[Plain-text document sources]
----

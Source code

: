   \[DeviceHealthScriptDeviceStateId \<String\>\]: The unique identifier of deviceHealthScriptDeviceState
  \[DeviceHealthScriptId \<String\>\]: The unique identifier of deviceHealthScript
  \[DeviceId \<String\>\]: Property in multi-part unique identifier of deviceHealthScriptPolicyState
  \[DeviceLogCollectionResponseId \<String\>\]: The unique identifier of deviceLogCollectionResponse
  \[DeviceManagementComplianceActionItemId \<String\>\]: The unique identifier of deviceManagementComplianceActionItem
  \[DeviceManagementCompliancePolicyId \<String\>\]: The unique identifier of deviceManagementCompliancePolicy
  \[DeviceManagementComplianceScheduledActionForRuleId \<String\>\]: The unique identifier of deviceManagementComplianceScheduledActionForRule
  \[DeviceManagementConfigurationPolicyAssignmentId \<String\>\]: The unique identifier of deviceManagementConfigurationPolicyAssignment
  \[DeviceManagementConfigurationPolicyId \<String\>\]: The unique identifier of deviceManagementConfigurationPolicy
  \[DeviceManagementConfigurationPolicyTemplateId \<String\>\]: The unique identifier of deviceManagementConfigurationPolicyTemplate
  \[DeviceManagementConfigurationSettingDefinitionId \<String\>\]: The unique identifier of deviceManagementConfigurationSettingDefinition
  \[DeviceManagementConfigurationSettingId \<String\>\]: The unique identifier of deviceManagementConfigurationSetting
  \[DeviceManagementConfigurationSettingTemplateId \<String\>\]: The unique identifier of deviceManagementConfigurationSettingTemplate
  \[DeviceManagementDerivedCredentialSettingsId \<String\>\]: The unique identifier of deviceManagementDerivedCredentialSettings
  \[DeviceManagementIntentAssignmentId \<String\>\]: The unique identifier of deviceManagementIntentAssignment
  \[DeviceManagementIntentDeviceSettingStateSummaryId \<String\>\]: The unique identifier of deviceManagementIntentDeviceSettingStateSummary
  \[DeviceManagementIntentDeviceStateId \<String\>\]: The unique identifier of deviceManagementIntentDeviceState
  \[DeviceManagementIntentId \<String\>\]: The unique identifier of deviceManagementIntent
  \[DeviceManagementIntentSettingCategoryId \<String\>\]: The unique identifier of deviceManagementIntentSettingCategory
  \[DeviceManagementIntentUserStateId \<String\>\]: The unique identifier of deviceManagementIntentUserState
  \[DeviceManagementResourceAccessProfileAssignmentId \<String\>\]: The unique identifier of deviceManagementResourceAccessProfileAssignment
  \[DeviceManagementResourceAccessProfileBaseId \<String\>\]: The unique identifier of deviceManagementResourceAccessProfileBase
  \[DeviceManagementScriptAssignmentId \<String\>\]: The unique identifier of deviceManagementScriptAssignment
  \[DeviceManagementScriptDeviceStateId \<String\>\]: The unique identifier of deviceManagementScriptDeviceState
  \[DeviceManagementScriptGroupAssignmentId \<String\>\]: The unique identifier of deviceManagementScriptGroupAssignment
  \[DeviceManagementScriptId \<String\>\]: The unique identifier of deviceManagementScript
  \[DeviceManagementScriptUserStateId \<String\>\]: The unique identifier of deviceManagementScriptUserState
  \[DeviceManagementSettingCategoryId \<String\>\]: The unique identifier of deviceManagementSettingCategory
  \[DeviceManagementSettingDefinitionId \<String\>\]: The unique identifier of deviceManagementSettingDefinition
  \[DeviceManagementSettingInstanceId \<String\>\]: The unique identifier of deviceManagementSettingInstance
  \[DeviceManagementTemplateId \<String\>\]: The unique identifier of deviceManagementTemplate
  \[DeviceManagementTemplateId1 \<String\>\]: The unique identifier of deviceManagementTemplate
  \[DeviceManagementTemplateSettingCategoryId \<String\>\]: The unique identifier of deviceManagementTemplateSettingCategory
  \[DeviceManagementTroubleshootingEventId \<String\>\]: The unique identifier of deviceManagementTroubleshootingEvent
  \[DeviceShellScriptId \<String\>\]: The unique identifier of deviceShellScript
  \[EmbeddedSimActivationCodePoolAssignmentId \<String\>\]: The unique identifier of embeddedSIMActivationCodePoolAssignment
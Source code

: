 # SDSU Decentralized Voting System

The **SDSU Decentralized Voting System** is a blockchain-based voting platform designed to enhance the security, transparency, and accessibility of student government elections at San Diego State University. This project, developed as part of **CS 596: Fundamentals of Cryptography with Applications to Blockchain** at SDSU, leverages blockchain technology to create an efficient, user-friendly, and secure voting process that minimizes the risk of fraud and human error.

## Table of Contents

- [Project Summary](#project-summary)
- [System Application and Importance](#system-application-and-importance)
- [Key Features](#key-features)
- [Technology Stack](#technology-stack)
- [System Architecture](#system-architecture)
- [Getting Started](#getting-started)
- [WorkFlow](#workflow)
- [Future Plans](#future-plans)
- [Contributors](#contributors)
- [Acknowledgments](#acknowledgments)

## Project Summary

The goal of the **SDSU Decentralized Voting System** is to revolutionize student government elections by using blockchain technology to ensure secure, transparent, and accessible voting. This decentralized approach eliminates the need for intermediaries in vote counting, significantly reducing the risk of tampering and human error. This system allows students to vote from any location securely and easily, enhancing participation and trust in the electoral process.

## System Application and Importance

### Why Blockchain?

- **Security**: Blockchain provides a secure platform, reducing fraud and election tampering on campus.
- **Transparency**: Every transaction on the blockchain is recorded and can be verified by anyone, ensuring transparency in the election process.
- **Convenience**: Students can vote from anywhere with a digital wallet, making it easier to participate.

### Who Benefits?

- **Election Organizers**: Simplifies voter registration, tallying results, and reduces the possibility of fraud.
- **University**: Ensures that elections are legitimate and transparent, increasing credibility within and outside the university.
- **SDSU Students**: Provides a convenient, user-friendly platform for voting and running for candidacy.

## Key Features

----

Copy the records above exactly, please, but only from the first line through the line containing "identifier of deviceManagementCompliancePolicy".

Source code

:   \[DeviceHealthScriptDeviceStateId \<String\>\]: The unique identifier of deviceHealthScriptDeviceState
  \[DeviceHealthScriptId \<String\>\]: The unique identifier of deviceHealthScript
  \[DeviceId \<String\>\]: Property in multi-part unique identifier of deviceHealthScriptPolicyState
  \[DeviceLogCollectionResponseId \<String\>\]: The unique identifier of deviceLogCollectionResponse
  \[DeviceManagementComplianceActionItemId \<String\>\]: The unique identifier of deviceManagementComplianceActionItem
  \[DeviceManagementCompliancePolicyId \<String\>\]: The unique identifier of deviceManagementCompliancePolicy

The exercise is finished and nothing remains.